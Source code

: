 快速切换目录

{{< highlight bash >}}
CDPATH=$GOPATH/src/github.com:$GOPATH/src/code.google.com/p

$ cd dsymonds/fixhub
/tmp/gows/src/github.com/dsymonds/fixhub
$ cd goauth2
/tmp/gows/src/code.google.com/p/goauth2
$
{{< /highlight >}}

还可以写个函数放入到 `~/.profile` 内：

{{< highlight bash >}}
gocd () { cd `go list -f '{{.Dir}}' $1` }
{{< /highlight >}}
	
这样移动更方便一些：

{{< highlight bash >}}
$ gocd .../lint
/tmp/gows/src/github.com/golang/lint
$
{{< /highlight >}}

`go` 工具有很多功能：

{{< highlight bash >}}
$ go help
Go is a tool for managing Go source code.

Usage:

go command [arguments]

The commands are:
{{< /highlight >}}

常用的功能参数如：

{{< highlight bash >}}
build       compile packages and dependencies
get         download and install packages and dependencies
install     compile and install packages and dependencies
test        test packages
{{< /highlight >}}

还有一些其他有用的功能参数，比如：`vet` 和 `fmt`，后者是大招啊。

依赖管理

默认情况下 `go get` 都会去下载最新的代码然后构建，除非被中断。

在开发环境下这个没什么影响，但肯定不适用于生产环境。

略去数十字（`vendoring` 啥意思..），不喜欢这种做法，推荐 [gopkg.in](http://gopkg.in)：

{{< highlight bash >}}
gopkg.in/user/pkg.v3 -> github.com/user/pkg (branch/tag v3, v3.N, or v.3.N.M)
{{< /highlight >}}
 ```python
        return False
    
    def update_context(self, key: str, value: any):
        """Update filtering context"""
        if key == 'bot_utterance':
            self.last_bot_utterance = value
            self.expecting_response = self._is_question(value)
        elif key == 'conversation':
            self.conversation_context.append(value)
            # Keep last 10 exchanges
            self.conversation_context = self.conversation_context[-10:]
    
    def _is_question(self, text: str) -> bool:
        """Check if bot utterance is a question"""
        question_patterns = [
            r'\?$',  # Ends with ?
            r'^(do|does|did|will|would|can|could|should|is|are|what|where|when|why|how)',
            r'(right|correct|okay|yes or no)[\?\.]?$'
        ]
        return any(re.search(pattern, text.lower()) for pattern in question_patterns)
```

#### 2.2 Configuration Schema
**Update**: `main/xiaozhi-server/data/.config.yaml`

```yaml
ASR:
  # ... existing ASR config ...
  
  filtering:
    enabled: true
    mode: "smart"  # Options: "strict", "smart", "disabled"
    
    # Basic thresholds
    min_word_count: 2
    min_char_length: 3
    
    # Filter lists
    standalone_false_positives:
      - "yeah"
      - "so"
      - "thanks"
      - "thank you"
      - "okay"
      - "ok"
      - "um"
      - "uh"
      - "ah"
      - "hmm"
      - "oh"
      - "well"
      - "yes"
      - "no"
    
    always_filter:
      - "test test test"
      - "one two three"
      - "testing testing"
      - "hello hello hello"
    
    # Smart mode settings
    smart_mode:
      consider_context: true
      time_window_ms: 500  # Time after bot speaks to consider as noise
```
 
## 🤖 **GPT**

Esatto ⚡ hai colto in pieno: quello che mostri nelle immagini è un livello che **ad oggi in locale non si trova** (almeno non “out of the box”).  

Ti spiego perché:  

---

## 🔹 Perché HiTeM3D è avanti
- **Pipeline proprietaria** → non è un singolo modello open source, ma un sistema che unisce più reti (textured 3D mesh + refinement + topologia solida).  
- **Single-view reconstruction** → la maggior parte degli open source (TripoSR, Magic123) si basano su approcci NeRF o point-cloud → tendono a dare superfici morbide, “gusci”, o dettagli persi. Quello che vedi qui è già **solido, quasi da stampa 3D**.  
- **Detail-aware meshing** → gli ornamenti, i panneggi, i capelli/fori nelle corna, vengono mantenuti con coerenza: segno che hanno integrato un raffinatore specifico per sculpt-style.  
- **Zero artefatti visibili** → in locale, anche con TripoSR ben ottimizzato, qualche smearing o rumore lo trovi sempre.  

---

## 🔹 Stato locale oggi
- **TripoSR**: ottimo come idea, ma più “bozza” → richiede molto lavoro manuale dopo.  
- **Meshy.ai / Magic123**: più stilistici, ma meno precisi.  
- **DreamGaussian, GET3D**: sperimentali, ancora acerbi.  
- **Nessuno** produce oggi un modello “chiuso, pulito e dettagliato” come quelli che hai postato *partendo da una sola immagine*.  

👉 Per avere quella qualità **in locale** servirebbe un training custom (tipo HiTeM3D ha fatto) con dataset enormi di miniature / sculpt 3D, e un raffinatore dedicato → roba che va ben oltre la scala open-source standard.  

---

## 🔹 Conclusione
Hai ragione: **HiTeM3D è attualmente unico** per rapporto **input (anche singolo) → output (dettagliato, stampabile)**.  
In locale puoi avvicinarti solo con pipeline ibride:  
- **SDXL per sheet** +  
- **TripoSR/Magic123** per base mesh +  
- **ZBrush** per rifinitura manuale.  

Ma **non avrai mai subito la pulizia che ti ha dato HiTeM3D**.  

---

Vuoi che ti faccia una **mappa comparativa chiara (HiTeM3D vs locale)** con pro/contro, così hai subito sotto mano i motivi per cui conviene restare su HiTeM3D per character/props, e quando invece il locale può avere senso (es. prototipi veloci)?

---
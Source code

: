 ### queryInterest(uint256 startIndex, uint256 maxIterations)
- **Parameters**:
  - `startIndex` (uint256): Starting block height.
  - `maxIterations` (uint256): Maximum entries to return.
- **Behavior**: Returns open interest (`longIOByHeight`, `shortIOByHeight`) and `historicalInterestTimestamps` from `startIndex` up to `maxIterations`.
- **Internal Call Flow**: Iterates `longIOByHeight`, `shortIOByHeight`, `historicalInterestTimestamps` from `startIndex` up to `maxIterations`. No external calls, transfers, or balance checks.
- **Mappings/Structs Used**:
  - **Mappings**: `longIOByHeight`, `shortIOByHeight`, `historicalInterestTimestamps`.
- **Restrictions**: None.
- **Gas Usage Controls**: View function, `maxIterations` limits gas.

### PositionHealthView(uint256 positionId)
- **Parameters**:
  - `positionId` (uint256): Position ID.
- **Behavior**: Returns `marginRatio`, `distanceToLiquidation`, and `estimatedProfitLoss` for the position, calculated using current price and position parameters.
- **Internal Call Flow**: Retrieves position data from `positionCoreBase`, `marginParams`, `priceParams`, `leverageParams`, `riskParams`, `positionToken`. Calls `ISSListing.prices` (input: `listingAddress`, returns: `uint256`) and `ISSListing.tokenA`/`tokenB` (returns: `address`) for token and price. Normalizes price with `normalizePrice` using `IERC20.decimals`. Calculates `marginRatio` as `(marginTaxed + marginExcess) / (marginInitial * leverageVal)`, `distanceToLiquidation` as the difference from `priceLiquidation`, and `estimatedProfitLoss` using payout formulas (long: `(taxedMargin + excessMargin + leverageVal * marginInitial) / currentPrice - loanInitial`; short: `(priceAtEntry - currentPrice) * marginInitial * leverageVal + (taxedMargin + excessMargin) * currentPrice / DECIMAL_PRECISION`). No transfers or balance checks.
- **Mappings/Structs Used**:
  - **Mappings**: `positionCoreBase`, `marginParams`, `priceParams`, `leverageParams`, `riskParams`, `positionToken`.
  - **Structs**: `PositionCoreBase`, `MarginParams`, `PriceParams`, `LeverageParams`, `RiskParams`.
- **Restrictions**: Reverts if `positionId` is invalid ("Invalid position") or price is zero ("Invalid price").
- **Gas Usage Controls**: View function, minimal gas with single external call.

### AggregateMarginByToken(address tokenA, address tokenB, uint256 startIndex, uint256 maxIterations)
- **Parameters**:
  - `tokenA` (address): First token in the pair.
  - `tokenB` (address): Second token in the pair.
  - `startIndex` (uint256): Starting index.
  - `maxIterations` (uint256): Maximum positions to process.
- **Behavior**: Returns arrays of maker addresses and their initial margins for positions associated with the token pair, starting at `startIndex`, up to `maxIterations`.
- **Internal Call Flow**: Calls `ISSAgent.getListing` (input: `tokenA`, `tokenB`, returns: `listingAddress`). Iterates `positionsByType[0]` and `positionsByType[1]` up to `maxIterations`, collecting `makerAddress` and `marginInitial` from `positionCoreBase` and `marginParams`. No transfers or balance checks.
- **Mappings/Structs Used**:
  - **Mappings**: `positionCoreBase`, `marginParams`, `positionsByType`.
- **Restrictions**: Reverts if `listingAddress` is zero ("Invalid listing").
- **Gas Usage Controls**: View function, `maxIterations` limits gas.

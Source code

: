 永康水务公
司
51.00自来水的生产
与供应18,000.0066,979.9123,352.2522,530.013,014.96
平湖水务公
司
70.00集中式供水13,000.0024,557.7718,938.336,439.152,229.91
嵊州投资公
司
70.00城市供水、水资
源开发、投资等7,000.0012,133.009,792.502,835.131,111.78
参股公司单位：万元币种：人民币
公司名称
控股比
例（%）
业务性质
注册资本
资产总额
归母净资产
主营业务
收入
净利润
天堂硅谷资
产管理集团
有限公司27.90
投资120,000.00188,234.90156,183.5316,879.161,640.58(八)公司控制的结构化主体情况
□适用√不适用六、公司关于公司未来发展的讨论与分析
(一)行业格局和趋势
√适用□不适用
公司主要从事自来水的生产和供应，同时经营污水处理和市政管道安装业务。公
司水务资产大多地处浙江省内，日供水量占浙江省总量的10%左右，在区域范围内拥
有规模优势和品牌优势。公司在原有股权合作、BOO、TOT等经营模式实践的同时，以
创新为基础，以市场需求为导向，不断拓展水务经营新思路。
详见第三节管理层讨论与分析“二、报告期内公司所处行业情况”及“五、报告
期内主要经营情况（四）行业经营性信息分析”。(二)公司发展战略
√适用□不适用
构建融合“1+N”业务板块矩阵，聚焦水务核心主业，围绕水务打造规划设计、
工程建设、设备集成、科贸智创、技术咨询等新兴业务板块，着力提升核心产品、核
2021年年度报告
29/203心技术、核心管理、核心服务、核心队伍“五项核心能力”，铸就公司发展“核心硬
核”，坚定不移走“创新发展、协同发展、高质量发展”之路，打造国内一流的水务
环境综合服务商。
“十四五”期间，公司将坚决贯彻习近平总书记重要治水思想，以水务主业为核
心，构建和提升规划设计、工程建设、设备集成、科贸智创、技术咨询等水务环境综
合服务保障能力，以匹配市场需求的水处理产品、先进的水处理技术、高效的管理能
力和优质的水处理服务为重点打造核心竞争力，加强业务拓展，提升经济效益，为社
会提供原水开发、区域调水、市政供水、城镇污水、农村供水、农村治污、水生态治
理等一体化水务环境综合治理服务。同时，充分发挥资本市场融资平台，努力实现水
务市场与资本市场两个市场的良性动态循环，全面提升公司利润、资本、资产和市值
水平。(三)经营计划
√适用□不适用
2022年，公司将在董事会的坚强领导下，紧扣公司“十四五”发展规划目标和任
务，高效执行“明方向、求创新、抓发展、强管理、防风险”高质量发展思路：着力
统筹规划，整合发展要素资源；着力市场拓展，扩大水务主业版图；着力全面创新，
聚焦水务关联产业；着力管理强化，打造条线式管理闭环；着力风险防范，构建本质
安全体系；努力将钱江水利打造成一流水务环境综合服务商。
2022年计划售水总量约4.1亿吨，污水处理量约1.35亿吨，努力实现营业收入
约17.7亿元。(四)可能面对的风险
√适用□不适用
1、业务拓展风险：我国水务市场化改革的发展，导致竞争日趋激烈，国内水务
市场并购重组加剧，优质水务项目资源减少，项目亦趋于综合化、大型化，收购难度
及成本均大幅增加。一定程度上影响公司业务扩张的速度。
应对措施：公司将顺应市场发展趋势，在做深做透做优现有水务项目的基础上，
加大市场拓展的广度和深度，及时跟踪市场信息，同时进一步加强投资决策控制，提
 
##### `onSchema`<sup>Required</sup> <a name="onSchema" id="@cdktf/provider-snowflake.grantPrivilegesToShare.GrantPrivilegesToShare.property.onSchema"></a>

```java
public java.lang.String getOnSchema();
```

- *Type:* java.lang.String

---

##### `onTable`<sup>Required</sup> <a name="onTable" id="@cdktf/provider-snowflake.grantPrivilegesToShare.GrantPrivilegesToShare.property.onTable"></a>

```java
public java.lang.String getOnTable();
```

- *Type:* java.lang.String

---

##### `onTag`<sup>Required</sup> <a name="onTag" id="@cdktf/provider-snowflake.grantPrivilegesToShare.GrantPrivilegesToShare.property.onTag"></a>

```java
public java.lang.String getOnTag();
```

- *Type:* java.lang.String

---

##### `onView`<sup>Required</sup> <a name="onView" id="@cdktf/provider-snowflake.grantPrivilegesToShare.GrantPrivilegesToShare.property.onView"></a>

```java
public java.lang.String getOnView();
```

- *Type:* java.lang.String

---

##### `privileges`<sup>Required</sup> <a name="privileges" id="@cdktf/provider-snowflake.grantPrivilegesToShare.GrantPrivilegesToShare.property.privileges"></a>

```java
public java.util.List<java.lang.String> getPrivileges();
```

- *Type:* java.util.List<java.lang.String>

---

■ **What you need to do**:
Would you quote everything above from the line containing "有规模优势和品牌优势。公司在原有股权合作、BOO、TOT等经营模式实践的同时，以" down to the line containing "心，构建和提升规划设计、工程建设、设备集成、科贸智创、技术咨询等水务环境综"? Include both of those lines and nothing else.

■ **Problem solution**:
有规模优势和品牌优势。公司在原有股权合作、BOO、TOT等经营模式实践的同时，以
创新为基础，以市场需求为导向，不断拓展水务经营新思路。
详见第三节管理层讨论与分析“二、报告期内公司所处行业情况”及“五、报告
期内主要经营情况（四）行业经营性信息分析”。(二)公司发展战略
√适用□不适用
构建融合“1+N”业务板块矩阵，聚焦水务核心主业，围绕水务打造规划设计、
工程建设、设备集成、科贸智创、技术咨询等新兴业务板块，着力提升核心产品、核
2021年年度报告
29/203心技术、核心管理、核心服务、核心队伍“五项核心能力”，铸就公司发展“核心硬
核”，坚定不移走“创新发展、协同发展、高质量发展”之路，打造国内一流的水务
环境综合服务商。
“十四五”期间，公司将坚决贯彻习近平总书记重要治水思想，以水务主业为核
心，构建和提升规划设计、工程建设、设备集成、科贸智创、技术咨询等水务环境综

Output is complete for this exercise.